ウィーンの街はヨーロッパで一番長く続いたハプスブルグ王朝の居城があったため、
王朝時代からのありとあらゆる物や習慣が現在でも見ることができます。
まさにウィーンは昔と今が交差した奥深い街です。
さて、ハプスブルグ家での超有名人としてマリア・テレジアはどなたでも知っていることでしょう。女性として国を動かし、現代社会構造の基盤を築き、16人の母親でもありと
話題たっぷりです。
その彼女の荘厳な"柩(ひつぎ)"を御覧になったことはありますか?
ハプスブルグ家の有名な伝統的な遺体埋葬方法があります。
心臓、内臓、骨と大きく3つに分けて、それぞれウィーン中心部にある3つの教会に
置かれています。
ただ・・・ハプスブルグ家全ての人々がこのスタイルで眠っているわけではありません。
17世紀前半~19世紀後半(1619年に亡くなった皇帝マティアス~1878年に亡くなった
フランツ・ヨーゼフ1世の父フランツ・カール)までの人々です。
マリア・テレジアの棺はその3つの教会のひとつであるカプツィーナ教会の地下納骨所に
あります。
Kaisergruft(カイザーグルフト)とかKapuzinergruft(カプツィーナーグルフト)とも呼ばれています。
カプツィーナ教会のKaisergruftに入ると、まるでハプスブルグ家の家系図をたどるかのように年代順に様々な柩が置かれています。
その中で"Maria Theresia Gruft"
とも呼ばれる奥の一角の中央にこの写真に見られるマリア・テレジアの柩が堂々と置かれています。
この柩は女帝の夫ロートリンゲン公
フランツ・シュテファンとのもので
マリア・テレジア1人のものではありません。柩は8つの足に支えられ、豪華な赤大理石の上に置かれています。
ひつぎの側面にはマリア・テレジアのプラハでの戴冠、プレスブルク(現ブラティスラヴァ)戴冠での乗馬、シュテファンのフランクフルトでの戴冠、シュテファンのフィレンツェでのトスカーナ大公としての入城といったマリア・テレジアとフランツ・シュテファンの人生での4シーンがレリーフとして施されています。

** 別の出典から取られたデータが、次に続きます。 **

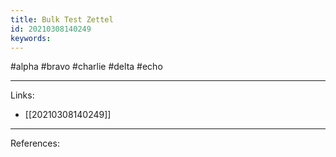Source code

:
 ```yaml
---
title: Bulk Test Zettel
id: 20210308140249
keywords:
---
```

#alpha #bravo #charlie #delta #echo

---
Links:

- [[20210308140249]]

---
References:
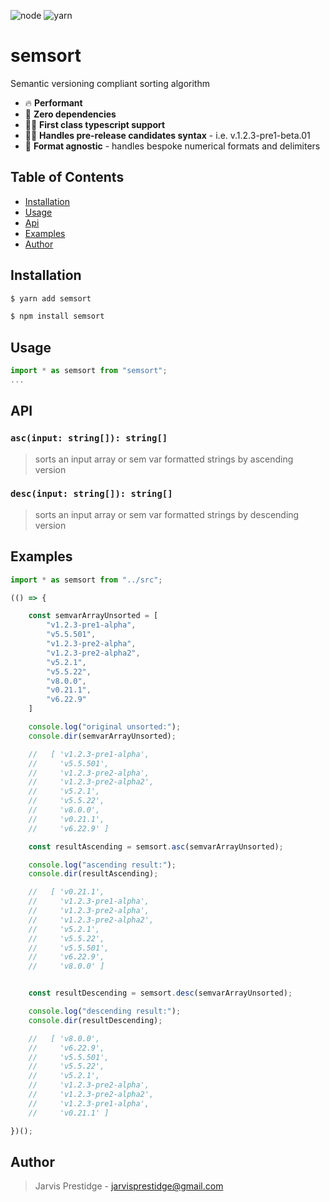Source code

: ![node](https://img.shields.io/badge/node-v8.10.0-blue.svg) 
![yarn](https://img.shields.io/badge/yarn-v1.7.0-yellow.svg) 

# semsort

Semantic versioning compliant sorting algorithm
* 🔥 **Performant**
* 🎉 **Zero dependencies**
* 👌🏼 **First class typescript support**
* 🙌🏼 **Handles pre-release candidates syntax** - i.e. v.1.2.3-pre1-beta.01
* 🧠 **Format agnostic** - handles bespoke numerical formats and delimiters

## Table of Contents

- [Installation](#installation)
- [Usage](#usage)
- [Api](#api)
- [Examples](#examples)
- [Author](#author)

## Installation

```bash
$ yarn add semsort
```

```bash
$ npm install semsort
```

## Usage

```typescript
import * as semsort from "semsort";
...
```

## API

### `asc(input: string[]): string[]`
> sorts an input array or sem var formatted strings by ascending version
### `desc(input: string[]): string[]`
> sorts an input array or sem var formatted strings by descending version

## Examples

```js
import * as semsort from "../src";

(() => {

    const semvarArrayUnsorted = [
        "v1.2.3-pre1-alpha",
        "v5.5.501",
        "v1.2.3-pre2-alpha",
        "v1.2.3-pre2-alpha2",
        "v5.2.1",
        "v5.5.22",
        "v8.0.0",
        "v0.21.1",
        "v6.22.9"
    ]

    console.log("original unsorted:");
    console.dir(semvarArrayUnsorted);

    //   [ 'v1.2.3-pre1-alpha',
    //     'v5.5.501',
    //     'v1.2.3-pre2-alpha',
    //     'v1.2.3-pre2-alpha2',
    //     'v5.2.1',
    //     'v5.5.22',
    //     'v8.0.0',
    //     'v0.21.1',
    //     'v6.22.9' ]

    const resultAscending = semsort.asc(semvarArrayUnsorted);

    console.log("ascending result:");
    console.dir(resultAscending);

    //   [ 'v0.21.1',
    //     'v1.2.3-pre1-alpha',
    //     'v1.2.3-pre2-alpha',
    //     'v1.2.3-pre2-alpha2',
    //     'v5.2.1',
    //     'v5.5.22',
    //     'v5.5.501',
    //     'v6.22.9',
    //     'v8.0.0' ]


    const resultDescending = semsort.desc(semvarArrayUnsorted);

    console.log("descending result:");
    console.dir(resultDescending);

    //   [ 'v8.0.0',
    //     'v6.22.9',
    //     'v5.5.501',
    //     'v5.5.22',
    //     'v5.2.1',
    //     'v1.2.3-pre2-alpha',
    //     'v1.2.3-pre2-alpha2',
    //     'v1.2.3-pre1-alpha',
    //     'v0.21.1' ]

})();
```

## Author

> Jarvis Prestidge - jarvisprestidge@gmail.com
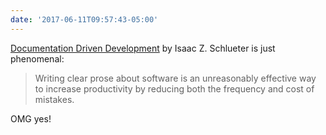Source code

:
 ```yaml
---
date: '2017-06-11T09:57:43-05:00'
---
```

[Documentation Driven Development](http://blog.izs.me/post/161633971373) by Isaac Z. Schlueter is just phenomenal:

> Writing clear prose about software is an unreasonably effective way to increase productivity by reducing both the frequency and cost of mistakes.

OMG yes!

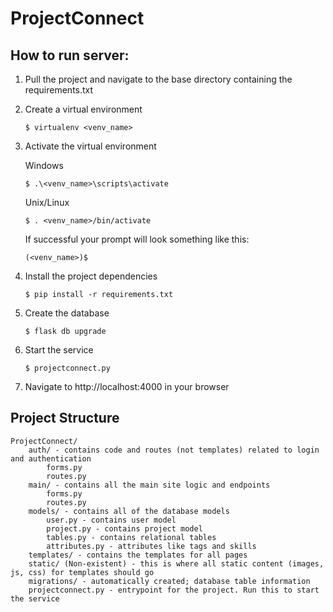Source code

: # ProjectConnect
## How to run server:
1. Pull the project and navigate to the base directory containing the requirements.txt
2. Create a virtual environment
    
    ```
    $ virtualenv <venv_name>
    ```
3. Activate the virtual environment
    
    Windows
    ```
    $ .\<venv_name>\scripts\activate
    ```
    
    Unix/Linux
    ```
    $ . <venv_name>/bin/activate
    ```
    
    If successful your prompt will look something like this:
    
    ```
    (<venv_name>)$
    ```
4. Install the project dependencies
    
    ```
    $ pip install -r requirements.txt
    ```

5. Create the database

    ```
    $ flask db upgrade
    ```
    
6. Start the service

    ```
    $ projectconnect.py
    ```

7. Navigate to http://localhost:4000 in your browser

## Project Structure

    ProjectConnect/
        auth/ - contains code and routes (not templates) related to login and authentication
            forms.py
            routes.py
        main/ - contains all the main site logic and endpoints
            forms.py
            routes.py
        models/ - contains all of the database models
            user.py - contains user model
            project.py - contains project model
            tables.py - contains relational tables
            attributes.py - attributes like tags and skills
        templates/ - contains the templates for all pages
        static/ (Non-existent) - this is where all static content (images, js, css) for templates should go
        migrations/ - automatically created; database table information
        projectconnect.py - entrypoint for the project. Run this to start the service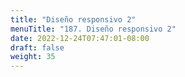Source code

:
 ```yaml
---
title: "Diseño responsivo 2"
menuTitle: "187. Diseño responsivo 2"
date: 2022-12-24T07:47:01-08:00
draft: false
weight: 35
---
```

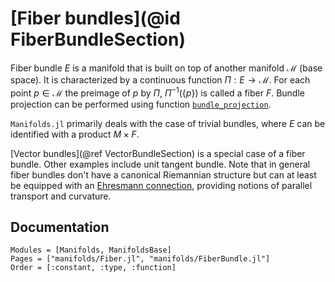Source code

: # [Fiber bundles](@id FiberBundleSection)

Fiber bundle $E$ is a manifold that is built on top of another manifold $\mathcal M$ (base space).
It is characterized by a continuous function $Π : E → \mathcal M$. For each point $p ∈ \mathcal M$ the preimage of $p$ by $Π$, $Π^{-1}(\{p\})$ is called a fiber $F$.
Bundle projection can be performed using function [`bundle_projection`](@ref).

`Manifolds.jl` primarily deals with the case of trivial bundles, where $E$ can be identified with a product $M \times F$.

[Vector bundles](@ref VectorBundleSection) is a special case of a fiber bundle. Other examples include unit tangent bundle. Note that in general fiber bundles don't have a canonical Riemannian structure but can at least be equipped with an [Ehresmann connection](https://en.wikipedia.org/wiki/Ehresmann_connection), providing notions of parallel transport and curvature.

## Documentation

```@autodocs
Modules = [Manifolds, ManifoldsBase]
Pages = ["manifolds/Fiber.jl", "manifolds/FiberBundle.jl"]
Order = [:constant, :type, :function]
```
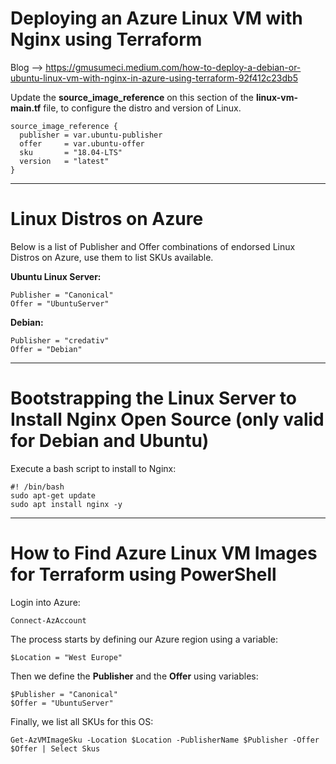 # Deploying an Azure Linux VM with Nginx using Terraform

Blog --> https://gmusumeci.medium.com/how-to-deploy-a-debian-or-ubuntu-linux-vm-with-nginx-in-azure-using-terraform-92f412c23db5

Update the **source_image_reference** on this section of the **linux-vm-main.tf** file, to configure the distro and version of Linux.

```
source_image_reference {
  publisher = var.ubuntu-publisher
  offer     = var.ubuntu-offer
  sku       = "18.04-LTS" 
  version   = "latest"
}
```

---

# Linux Distros on Azure

Below is a list of Publisher and Offer combinations of endorsed Linux Distros on Azure, use them to list SKUs available.

**Ubuntu Linux Server:**

```
Publisher = "Canonical"
Offer = "UbuntuServer"
```

**Debian:**

```
Publisher = "credativ"
Offer = "Debian"
```

---

# Bootstrapping the Linux Server to Install Nginx Open Source (only valid for Debian and Ubuntu)

Execute a bash script to install to Nginx:

```
#! /bin/bash
sudo apt-get update
sudo apt install nginx -y
```

----

# How to Find Azure Linux VM Images for Terraform using PowerShell

Login into Azure: 

```
Connect-AzAccount
```

The process starts by defining our Azure region using a variable:

```
$Location = "West Europe"
```

Then we define the **Publisher** and the **Offer** using variables: 

```
$Publisher = "Canonical"
$Offer = "UbuntuServer"
```

Finally, we list all SKUs for this OS:

```
Get-AzVMImageSku -Location $Location -PublisherName $Publisher -Offer $Offer | Select Skus
```
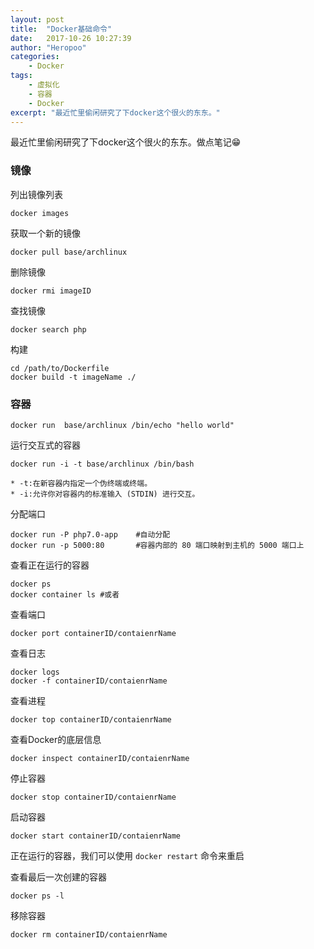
 ```yaml
---
layout: post
title:  "Docker基础命令"
date:   2017-10-26 10:27:39
author: "Heropoo"
categories: 
    - Docker
tags:
    - 虚拟化
    - 容器
    - Docker
excerpt: "最近忙里偷闲研究了下docker这个很火的东东。"
---
```

最近忙里偷闲研究了下docker这个很火的东东。做点笔记😁
### 镜像

列出镜像列表
```
docker images
```
获取一个新的镜像
```
docker pull base/archlinux
```
删除镜像
```
docker rmi imageID
```
查找镜像
```
docker search php
```
构建
```
cd /path/to/Dockerfile
docker build -t imageName ./
```

### 容器
```
docker run  base/archlinux /bin/echo "hello world"
```

运行交互式的容器
```
docker run -i -t base/archlinux /bin/bash
```
    * -t:在新容器内指定一个伪终端或终端。
    * -i:允许你对容器内的标准输入 (STDIN) 进行交互。
    
分配端口
```
docker run -P php7.0-app    #自动分配
docker run -p 5000:80       #容器内部的 80 端口映射到主机的 5000 端口上
```

查看正在运行的容器
```
docker ps
docker container ls #或者
```

查看端口
```
docker port containerID/contaienrName
```

查看日志
```
docker logs 
docker -f containerID/contaienrName
```

查看进程
```
docker top containerID/contaienrName
```

查看Docker的底层信息
```
docker inspect containerID/contaienrName
```

停止容器
```
docker stop containerID/contaienrName
```
启动容器
```
docker start containerID/contaienrName
```
正在运行的容器，我们可以使用 `docker restart` 命令来重启

查看最后一次创建的容器
```
docker ps -l
```
移除容器
```
docker rm containerID/contaienrName
```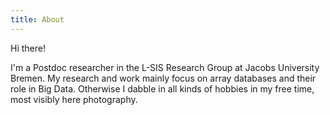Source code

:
 ```yaml
---
title: About
---
```


Hi there!

I'm a Postdoc researcher in the L-SIS Research Group at Jacobs University Bremen. My research and work mainly focus on array databases and their role in Big Data. Otherwise I dabble in all kinds of hobbies in my free time, most visibly here photography.
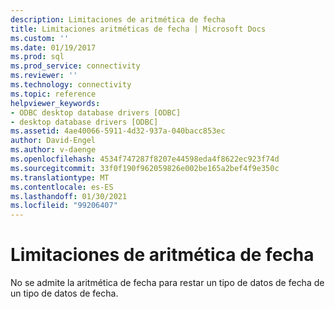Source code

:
 ```yaml
---
description: Limitaciones de aritmética de fecha
title: Limitaciones aritméticas de fecha | Microsoft Docs
ms.custom: ''
ms.date: 01/19/2017
ms.prod: sql
ms.prod_service: connectivity
ms.reviewer: ''
ms.technology: connectivity
ms.topic: reference
helpviewer_keywords:
- ODBC desktop database drivers [ODBC]
- desktop database drivers [ODBC]
ms.assetid: 4ae40066-5911-4d32-937a-040bacc853ec
author: David-Engel
ms.author: v-daenge
ms.openlocfilehash: 4534f747287f8207e44598eda4f8622ec923f74d
ms.sourcegitcommit: 33f0f190f962059826e002be165a2bef4f9e350c
ms.translationtype: MT
ms.contentlocale: es-ES
ms.lasthandoff: 01/30/2021
ms.locfileid: "99206407"
---
```

# <a name="date-arithmetic-limitations"></a>Limitaciones de aritmética de fecha
No se admite la aritmética de fecha para restar un tipo de datos de fecha de un tipo de datos de fecha.
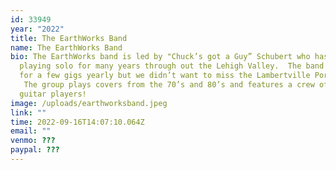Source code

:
 ```yaml
---
id: 33949
year: "2022"
title: The EarthWorks Band
name: The EarthWorks Band
bio: The EarthWorks band is led by "Chuck’s got a Guy” Schubert who has been
  playing solo for many years through out the Lehigh Valley.  The band joins him
  for a few gigs yearly but we didn’t want to miss the Lambertville Porchfest!
   The group plays covers from the 70’s and 80’s and features a crew of five
  guitar players!
image: /uploads/earthworksband.jpeg
link: ""
time: 2022-09-16T14:07:10.064Z
email: ""
venmo: ???
paypal: ???
---
```

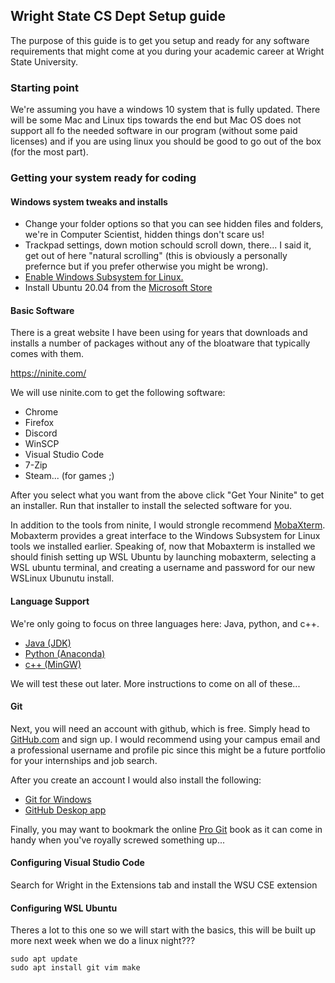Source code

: ## Wright State CS Dept Setup guide

The purpose of this guide is to get you setup and ready for any software 
requirements that might come at you during your academic career at Wright 
State University.

### Starting point
We're assuming you have a windows 10 system that is fully updated.  There 
will be some Mac and Linux tips towards the end but Mac OS does not support
all fo the needed software in our program (without some paid licenses) and if
you are using linux you should be good to go out of the box (for the most part).

### Getting your system ready for coding

#### Windows system tweaks and installs
* Change your folder options so that you can see hidden files and folders, 
  we're in Computer Scientist, hidden things don't scare us!
* Trackpad settings, down motion schould scroll down, there... I said it, get out
  of here "natural scrolling" (this is obviously a personally prefernce but if you 
  prefer otherwise you might be wrong).
* [Enable Windows Subsystem for Linux.](https://docs.microsoft.com/en-us/windows/wsl/install-win10)
* Install Ubuntu 20.04 from the [Microsoft Store](https://aka.ms/wslstore)

#### Basic Software
There is a great website I have been using for years that downloads and installs
a number of packages without any of the bloatware that typically comes with them.

https://ninite.com/

We will use ninite.com to get the following software:
* Chrome
* Firefox
* Discord
* WinSCP
* Visual Studio Code
* 7-Zip
* Steam... (for games ;)

After you select what you want from the above click "Get Your Ninite" to get 
an installer.  Run that installer to install the selected software for you.

In addition to the tools from ninite, I would strongle recommend [MobaXterm](https://mobaxterm.mobatek.net/download.html).
Mobaxterm provides a great interface to the Windows Subsystem for Linux tools
we installed earlier.  Speaking of, now that Mobaxterm is installed we should 
finish setting up WSL Ubuntu by launching mobaxterm, selecting a WSL ubuntu
terminal, and creating a username and password for our new WSLinux Ubunutu 
install.

#### Language Support
We're only going to focus on three languages here: Java, python, and c++.

* [Java (JDK)](https://adoptopenjdk.net/?variant=openjdk14&jvmVariant=hotspot)
* [Python (Anaconda)](https://repo.anaconda.com/archive/Anaconda3-2020.07-Windows-x86_64.exe)
* [c++ (MinGW)](https://osdn.net/projects/mingw/releases/p15522)

We will test these out later.  More instructions to come on all of these...

#### Git
Next, you will need an account with github, which is free.  Simply head to 
[GitHub.com](https://github.com/) and sign up.  I would recommend using your 
campus email and a professional username and profile pic since this might be a
future portfolio for your internships and job search.

After you create an account I would also install the following:
* [Git for Windows](https://git-scm.com/download/win)
* [GitHub Deskop app](https://desktop.github.com/)

Finally, you may want to bookmark the online [Pro Git](https://git-scm.com/book/en/v2) 
book as it can come in handy when you've royally screwed something up...

#### Configuring Visual Studio Code
Search for Wright in the Extensions tab and install the WSU CSE extension

#### Configuring WSL Ubuntu
Theres a lot to this one so we will start with the basics, this will be built up more 
next week when we do a linux night???
```
sudo apt update
sudo apt install git vim make
```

ひつぎの4つの角には悲しみを表す精霊が置かれ、ボヘミア、ハンガリー、エルサレム、
神聖ローマ帝国のそれぞれの王冠とワッペンを持っています。
ひつぎの上にはマリア・テレジアと
シュテファンがお互いに見つめ合う
ように置かれ、それぞれ1.3mと
かなり大きな像です。
この豪華で大きな柩は1754年に
Balthazar Ferdinand Moll によって製作されました。
マリア・テレジアが37歳、
フランツ・シュテファンが46歳の時でした。
マリア・テレジアは63歳で、
シュテファンは57歳で亡くなっていますからかなり早くから作られたわけですね。
このKaisergruftには何と150体近くの柩が置かれていますが、このマリア・テレジアの柩が最も見ごたえがあります。